Migrating interoperability specs to packaging.python.org

Some time ago, I started the process [1] of adjusting how distutils-sig uses the PEP process so that the reference specifications will live on packaging.python.org, and we use the PEP process to manage *changes* to those specifications, rather than serving as the specifications themselves (that is, adopting a process closer to the URL-centric way the Python language reference is managed, rather than using the RFCstyle PEP-number-centric model the way we do now).
I never actually finished that work, and as a result, it's currently thoroughly unclear [2] that Description-Content-Type and Provides-Extra are defined at https://packaging.python.org/specifications/#core-metadata rather than in a PEP.
I'm currently at the CPython core development sprint in San Francisco, and I'm thinking that finalising that migration [3] and updating the affected PEPs accordingly (most notably, PEP 345) is likely to be a good use of my time.
However, I'm also wondering if it may still be worthwhile writing a metadata 1.3 PEP that does the following things:
1. Explicitly notes the addition of the two new fields 2. Describes the process change for packaging interoperability specifications 3. Defines a canonical transformation between the human-readable key:value format and a more automation friendly JSON format
That PEP would then essentially be the first one to use the new process: it would supersede PEP 345 as the latest metadata specification, but it would *also* redirect readers to the relevant URL on packaging.python.org as the canonical source of the specification, rather than being the reference documentation in its own right.
Cheers, Nick.
[1] https://github.com/pypa/pypa.io/issues/11#issuecomment-173833061 [2] https://github.com/python/peps/issues/388
P.S. Daniel, if you're currently thinking "I proposed defining an incremental metadata 1.3 tweak years ago!", aye, you did.

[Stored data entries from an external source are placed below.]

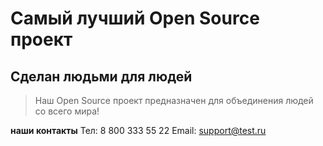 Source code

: # Самый лучший Open Source проект

## Сделан людьми для людей

> Наш Open Source проект предназначен для объединения людей со всего мира!

**наши контакты**
Тел: 8 800 333 55 22
Email: support@test.ru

My subsequent additions to PEP 426 were a classic case of second-system syndrome: https://en.wikipedia.org/wiki/Second-system_effect (which we suspected long ago, hence that PEP's original deferral)
Fortunately, the disciplining effect of working with a primarily volunteer contributor base has prevented my over-engineered change-for-change's-sake-rather-than-to-solve-actual-user-problems version from becoming reality ;)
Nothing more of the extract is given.